M. Nicole made no reply, but began to laugh softly, as though pleased at the curious turn which the conversation was taking; and Prasville felt a vague misgiving at observing that fit of merriment. He grasped the butt-end of his revolver and wondered whether he ought not to ring for help.
M. Nicole drew his chair close to the desk, put his two elbows on the table, looked Prasville straight in the face and jeered:
“So, M. Prasville, you know who I am and you have the assurance to play this game with me?”
“I have that assurance,” said Prasville, accepting the sneer without flinching.
“Which proves that you consider me, Arsène Lupin—we may as well use the name: yes, Arsène Lupin—which proves that you consider me fool enough, dolt enough to deliver myself like this, bound hand and foot into your hands.”
“Upon my word,” said Prasville, airily, patting the waistcoat-pocket in which he had secreted the crystal ball, “I don’t quite see what you can do, M. Nicole, now that Daubrecq’s eye is here, with the list of the Twenty-Seven inside it.”
“What I can do?” echoed M. Nicole, ironically.
“Yes! The talisman no longer protects you; and you are now no better off than any other man who might venture into the very heart of the police-office, among some dozens of stalwart fellows posted behind each of those doors and some hundreds of others who will hasten up at the first signal.”

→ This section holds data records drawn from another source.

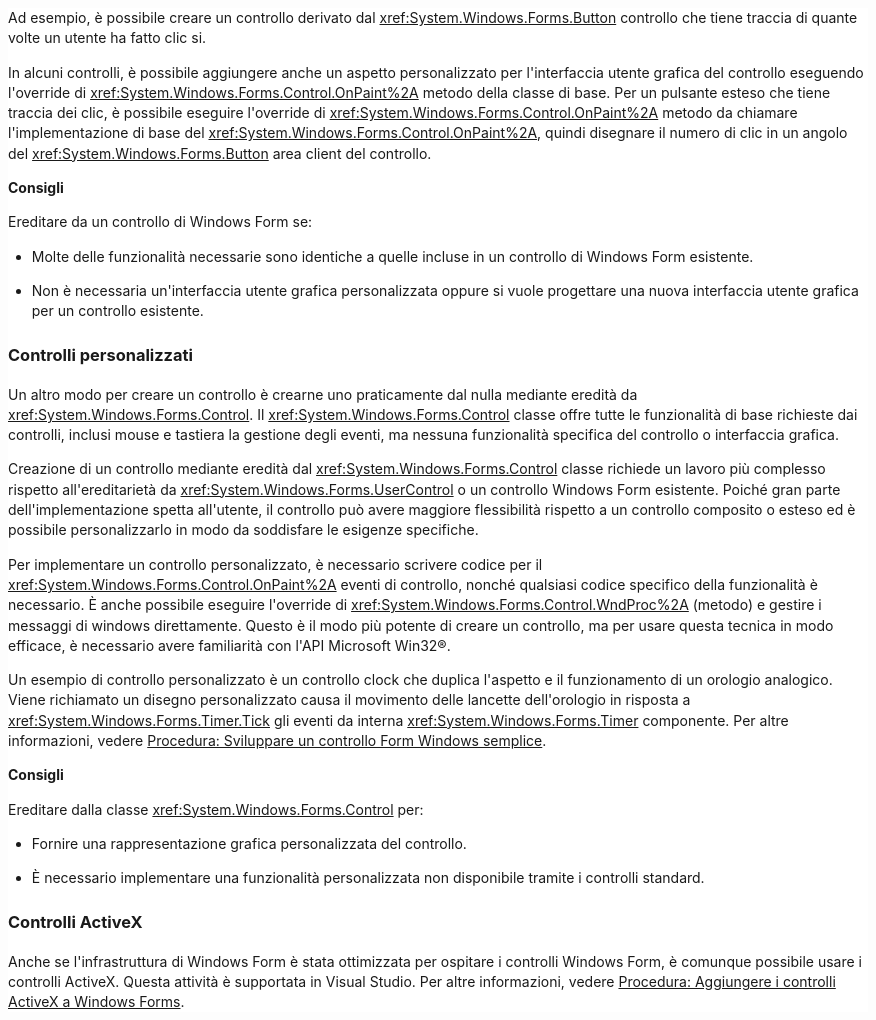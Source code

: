  Ad esempio, è possibile creare un controllo derivato dal <xref:System.Windows.Forms.Button> controllo che tiene traccia di quante volte un utente ha fatto clic si.  
  
 In alcuni controlli, è possibile aggiungere anche un aspetto personalizzato per l'interfaccia utente grafica del controllo eseguendo l'override di <xref:System.Windows.Forms.Control.OnPaint%2A> metodo della classe di base. Per un pulsante esteso che tiene traccia dei clic, è possibile eseguire l'override di <xref:System.Windows.Forms.Control.OnPaint%2A> metodo da chiamare l'implementazione di base del <xref:System.Windows.Forms.Control.OnPaint%2A>, quindi disegnare il numero di clic in un angolo del <xref:System.Windows.Forms.Button> area client del controllo.  
  
 **Consigli**  
  
 Ereditare da un controllo di Windows Form se:  
  
-   Molte delle funzionalità necessarie sono identiche a quelle incluse in un controllo di Windows Form esistente.  
  
-   Non è necessaria un'interfaccia utente grafica personalizzata oppure si vuole progettare una nuova interfaccia utente grafica per un controllo esistente.  
  
### <a name="custom-controls"></a>Controlli personalizzati  
 Un altro modo per creare un controllo è crearne uno praticamente dal nulla mediante eredità da <xref:System.Windows.Forms.Control>. Il <xref:System.Windows.Forms.Control> classe offre tutte le funzionalità di base richieste dai controlli, inclusi mouse e tastiera la gestione degli eventi, ma nessuna funzionalità specifica del controllo o interfaccia grafica.  
  
 Creazione di un controllo mediante eredità dal <xref:System.Windows.Forms.Control> classe richiede un lavoro più complesso rispetto all'ereditarietà da <xref:System.Windows.Forms.UserControl> o un controllo Windows Form esistente. Poiché gran parte dell'implementazione spetta all'utente, il controllo può avere maggiore flessibilità rispetto a un controllo composito o esteso ed è possibile personalizzarlo in modo da soddisfare le esigenze specifiche.  
  
 Per implementare un controllo personalizzato, è necessario scrivere codice per il <xref:System.Windows.Forms.Control.OnPaint%2A> eventi di controllo, nonché qualsiasi codice specifico della funzionalità è necessario. È anche possibile eseguire l'override di <xref:System.Windows.Forms.Control.WndProc%2A> (metodo) e gestire i messaggi di windows direttamente. Questo è il modo più potente di creare un controllo, ma per usare questa tecnica in modo efficace, è necessario avere familiarità con l'API Microsoft Win32®.  
  
 Un esempio di controllo personalizzato è un controllo clock che duplica l'aspetto e il funzionamento di un orologio analogico. Viene richiamato un disegno personalizzato causa il movimento delle lancette dell'orologio in risposta a <xref:System.Windows.Forms.Timer.Tick> gli eventi da interna <xref:System.Windows.Forms.Timer> componente. Per altre informazioni, vedere [Procedura: Sviluppare un controllo Form Windows semplice](../../../../docs/framework/winforms/controls/how-to-develop-a-simple-windows-forms-control.md).  
  
 **Consigli**  
  
 Ereditare dalla classe <xref:System.Windows.Forms.Control> per:  
  
-   Fornire una rappresentazione grafica personalizzata del controllo.  
  
-   È necessario implementare una funzionalità personalizzata non disponibile tramite i controlli standard.  
  
### <a name="activex-controls"></a>Controlli ActiveX  
 Anche se l'infrastruttura di Windows Form è stata ottimizzata per ospitare i controlli Windows Form, è comunque possibile usare i controlli ActiveX. Questa attività è supportata in Visual Studio. Per altre informazioni, vedere [Procedura: Aggiungere i controlli ActiveX a Windows Forms](../../../../docs/framework/winforms/controls/how-to-add-activex-controls-to-windows-forms.md).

M. Nicole shrugged his shoulders and gave Prasville a look of great commiseration:
“Shall I tell you what is happening, monsieur le secrétaire-général? Well, you too are having your head turned by all this business. Now that you possess the list, your state of mind has suddenly sunk to that of a Daubrecq or a d’Albufex. There is no longer even a question, in your thoughts, of taking it to your superiors, so that this ferment of disgrace and discord may be ended. No, no; a sodden temptation has seized upon you and intoxicated you; and, losing your head, you say to yourself, ‘It is here, in my pocket. With its aid, I am omnipotent. It means wealth, absolute, unbounded power. Why not benefit by it? Why not let Gilbert and Clarisse Mergy die? Why not lock up that idiot of a Lupin? Why not seize this unparalleled piece of fortune by the forelock?’ ”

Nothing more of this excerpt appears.